### Problem to solve
What you produce should match the records below precisely, except that images are removed.

+ + + +

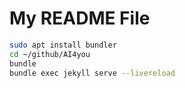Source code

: # My README File

```bash
sudo apt install bundler
cd ~/github/AI4you
bundle
bundle exec jekyll serve --livereload
```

+ + + +

### Written solution
Source code

: # My README File

```bash
sudo apt install bundler
cd ~/github/AI4you
bundle
bundle exec jekyll serve --livereload
```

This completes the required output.